-- Opening Marker --
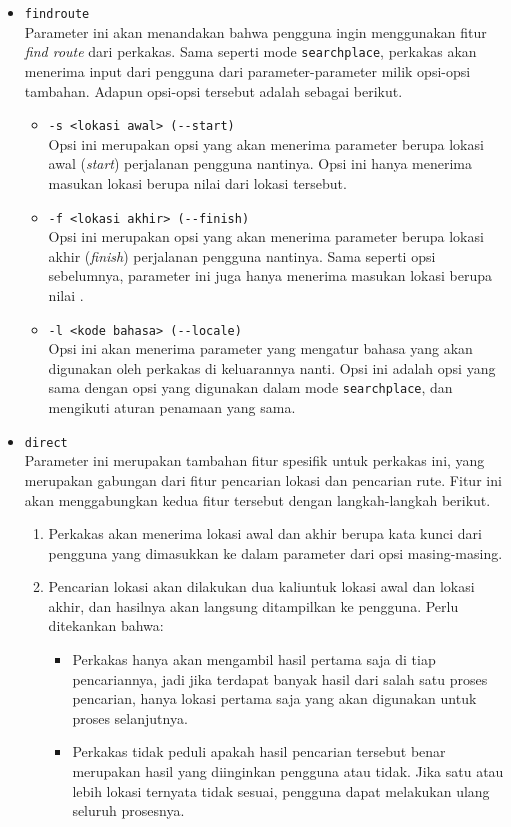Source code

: \begin{itemize}
\begin{itemize}
		\item \verb|findroute|\\
		Parameter ini akan menandakan bahwa pengguna ingin menggunakan fitur \textit{find route} dari perkakas. Sama seperti mode \verb|searchplace|, perkakas akan menerima input dari pengguna dari parameter-parameter milik opsi-opsi tambahan. Adapun opsi-opsi tersebut adalah sebagai berikut.
		
		\begin{itemize}
			\item \verb|-s <lokasi awal> (--start)|\\
			Opsi ini merupakan opsi yang akan menerima parameter berupa lokasi awal (\textit{start}) perjalanan pengguna nantinya. Opsi ini hanya menerima masukan lokasi berupa nilai \latlon\xspace dari lokasi tersebut.
			\item \verb|-f <lokasi akhir> (--finish)|\\
			Opsi ini merupakan opsi yang akan menerima parameter berupa lokasi akhir (\textit{finish}) perjalanan pengguna nantinya. Sama seperti opsi sebelumnya, parameter ini juga hanya menerima masukan lokasi berupa nilai \latlon.
			\item \verb|-l <kode bahasa> (--locale)|\\
			Opsi ini akan menerima parameter yang mengatur bahasa yang akan digunakan oleh perkakas di keluarannya nanti. Opsi ini adalah opsi yang sama dengan opsi yang digunakan dalam mode \verb|searchplace|, dan mengikuti aturan penamaan yang sama.
		\end{itemize}
		
		\item \verb|direct|\\
		Parameter ini merupakan tambahan fitur spesifik untuk perkakas ini, yang merupakan gabungan dari fitur pencarian lokasi dan pencarian rute. Fitur ini akan menggabungkan kedua fitur tersebut dengan langkah-langkah berikut.
		
		\begin{enumerate}
			\item Perkakas akan menerima lokasi awal dan akhir berupa kata kunci dari pengguna yang dimasukkan ke dalam parameter dari opsi masing-masing.
			\item Pencarian lokasi akan dilakukan dua kali\textemdash untuk lokasi awal dan lokasi akhir, dan hasilnya akan langsung ditampilkan ke pengguna. Perlu ditekankan bahwa:
			\newpage\vspace*{-1.5em} %
			\begin{itemize}
				\item Perkakas hanya akan mengambil hasil pertama saja di tiap pencariannya, jadi jika terdapat banyak hasil dari salah satu proses pencarian, hanya lokasi pertama saja yang akan digunakan untuk proses selanjutnya.
				\item Perkakas tidak peduli apakah hasil pencarian tersebut benar merupakan hasil yang diinginkan pengguna atau tidak. Jika satu atau lebih lokasi ternyata tidak sesuai, pengguna dapat melakukan ulang seluruh prosesnya.
			\end{itemize}
			

\end{enumerate}
\end{itemize}
\end{itemize}
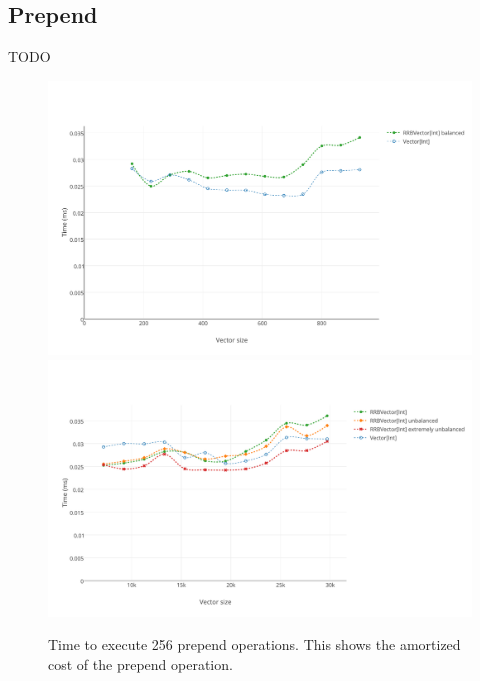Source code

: \subsection{Prepend}
\color{red} TODO \color{black}

\begin{figure}[h!]
  \centering
  \includegraphics[width=\textwidth]{Benchmarks/Prepend_2.pdf}
  \includegraphics[width=\textwidth]{Benchmarks/Prepend_3.pdf}
  \label{PrependBenchmarks}
  \caption{Time to execute 256 prepend operations. This shows the amortized cost of the prepend operation.}
\end{figure}

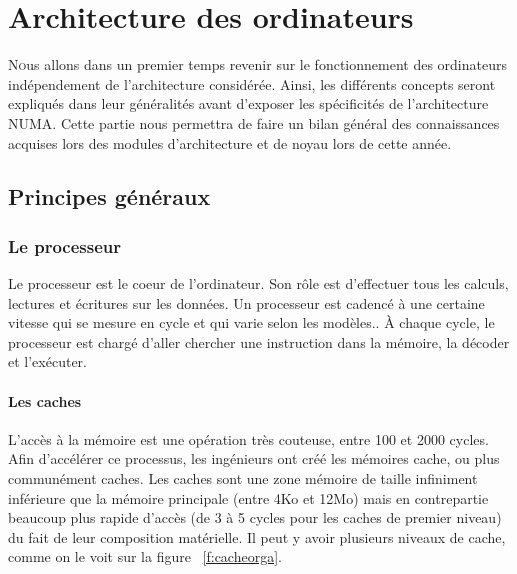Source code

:\chapter{Architecture des ordinateurs}

  \lettrine[nindent=0em,lines=3]{N} ous allons dans un premier temps revenir sur
  le fonctionnement des ordinateurs indépendement de l'architecture
  considérée. Ainsi, les différents concepts seront expliqués dans leur
  généralités avant d'exposer les spécificités de l'architecture NUMA. Cette
  partie nous permettra de faire un bilan général des connaissances acquises
  lors des modules d'architecture et de noyau lors de cette année.


  \section{Principes généraux}

    \subsection{Le processeur}

    Le processeur est le coeur de l'ordinateur.  Son rôle est d'effectuer tous
    les calculs, lectures et écritures sur les données. Un processeur est
    cadencé à une certaine vitesse qui se mesure en cycle et qui varie selon les
    modèles.. À chaque cycle, le processeur est chargé d'aller chercher une
    instruction dans la mémoire, la décoder et l'exécuter.

    \subsubsection{Les caches}

      L'accès à la mémoire est une opération très couteuse, entre 100 et 2000
      cycles\cite{Lepers2014}. Afin d'accélérer ce processus, les ingénieurs ont
      créé les mémoires cache, ou plus communément caches. Les caches sont une
      zone mémoire de taille infiniment inférieure que la mémoire principale
      (entre 4Ko et 12Mo) mais en contrepartie beaucoup plus rapide d'accès (de
      3 à 5 cycles pour les caches de premier niveau) du fait de leur
      composition matérielle. Il peut y avoir plusieurs niveaux de cache, comme
      on le voit sur la figure ~\ref{f:cacheorga}.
-- Closing Marker --
> [PROBLEM TO WORK ON] Restate the data word for word, minus any images.

> [OUTPUT BELOW]
Source code

: \begin{itemize}
\begin{itemize}
		\item \verb|findroute|\\
		Parameter ini akan menandakan bahwa pengguna ingin menggunakan fitur \textit{find route} dari perkakas. Sama seperti mode \verb|searchplace|, perkakas akan menerima input dari pengguna dari parameter-parameter milik opsi-opsi tambahan. Adapun opsi-opsi tersebut adalah sebagai berikut.
		
		\begin{itemize}
			\item \verb|-s <lokasi awal> (--start)|\\
			Opsi ini merupakan opsi yang akan menerima parameter berupa lokasi awal (\textit{start}) perjalanan pengguna nantinya. Opsi ini hanya menerima masukan lokasi berupa nilai \latlon\xspace dari lokasi tersebut.
			\item \verb|-f <lokasi akhir> (--finish)|\\
			Opsi ini merupakan opsi yang akan menerima parameter berupa lokasi akhir (\textit{finish}) perjalanan pengguna nantinya. Sama seperti opsi sebelumnya, parameter ini juga hanya menerima masukan lokasi berupa nilai \latlon.
			\item \verb|-l <kode bahasa> (--locale)|\\
			Opsi ini akan menerima parameter yang mengatur bahasa yang akan digunakan oleh perkakas di keluarannya nanti. Opsi ini adalah opsi yang sama dengan opsi yang digunakan dalam mode \verb|searchplace|, dan mengikuti aturan penamaan yang sama.
		\end{itemize}
		
		\item \verb|direct|\\
		Parameter ini merupakan tambahan fitur spesifik untuk perkakas ini, yang merupakan gabungan dari fitur pencarian lokasi dan pencarian rute. Fitur ini akan menggabungkan kedua fitur tersebut dengan langkah-langkah berikut.
		
		\begin{enumerate}
			\item Perkakas akan menerima lokasi awal dan akhir berupa kata kunci dari pengguna yang dimasukkan ke dalam parameter dari opsi masing-masing.
			\item Pencarian lokasi akan dilakukan dua kali\textemdash untuk lokasi awal dan lokasi akhir, dan hasilnya akan langsung ditampilkan ke pengguna. Perlu ditekankan bahwa:
			\newpage\vspace*{-1.5em} %
			\begin{itemize}
				\item Perkakas hanya akan mengambil hasil pertama saja di tiap pencariannya, jadi jika terdapat banyak hasil dari salah satu proses pencarian, hanya lokasi pertama saja yang akan digunakan untuk proses selanjutnya.
				\item Perkakas tidak peduli apakah hasil pencarian tersebut benar merupakan hasil yang diinginkan pengguna atau tidak. Jika satu atau lebih lokasi ternyata tidak sesuai, pengguna dapat melakukan ulang seluruh prosesnya.
			\end{itemize}
			

\end{enumerate}
\end{itemize}
\end{itemize}
Source code

: \subsection{Prepend}
\color{red} TODO \color{black}

\begin{figure}[h!]
  \centering
  \includegraphics[width=\textwidth]{Benchmarks/Prepend_2.pdf}
  \includegraphics[width=\textwidth]{Benchmarks/Prepend_3.pdf}
  \label{PrependBenchmarks}
  \caption{Time to execute 256 prepend operations. This shows the amortized cost of the prepend operation.}
\end{figure}

Source code

:\chapter{Architecture des ordinateurs}

  \lettrine[nindent=0em,lines=3]{N} ous allons dans un premier temps revenir sur
  le fonctionnement des ordinateurs indépendement de l'architecture
  considérée. Ainsi, les différents concepts seront expliqués dans leur
  généralités avant d'exposer les spécificités de l'architecture NUMA. Cette
  partie nous permettra de faire un bilan général des connaissances acquises
  lors des modules d'architecture et de noyau lors de cette année.


  \section{Principes généraux}

    \subsection{Le processeur}

    Le processeur est le coeur de l'ordinateur.  Son rôle est d'effectuer tous
    les calculs, lectures et écritures sur les données. Un processeur est
    cadencé à une certaine vitesse qui se mesure en cycle et qui varie selon les
    modèles.. À chaque cycle, le processeur est chargé d'aller chercher une
    instruction dans la mémoire, la décoder et l'exécuter.

    \subsubsection{Les caches}

      L'accès à la mémoire est une opération très couteuse, entre 100 et 2000
      cycles\cite{Lepers2014}. Afin d'accélérer ce processus, les ingénieurs ont
      créé les mémoires cache, ou plus communément caches. Les caches sont une
      zone mémoire de taille infiniment inférieure que la mémoire principale
      (entre 4Ko et 12Mo) mais en contrepartie beaucoup plus rapide d'accès (de
      3 à 5 cycles pour les caches de premier niveau) du fait de leur
      composition matérielle. Il peut y avoir plusieurs niveaux de cache, comme
      on le voit sur la figure ~\ref{f:cacheorga}.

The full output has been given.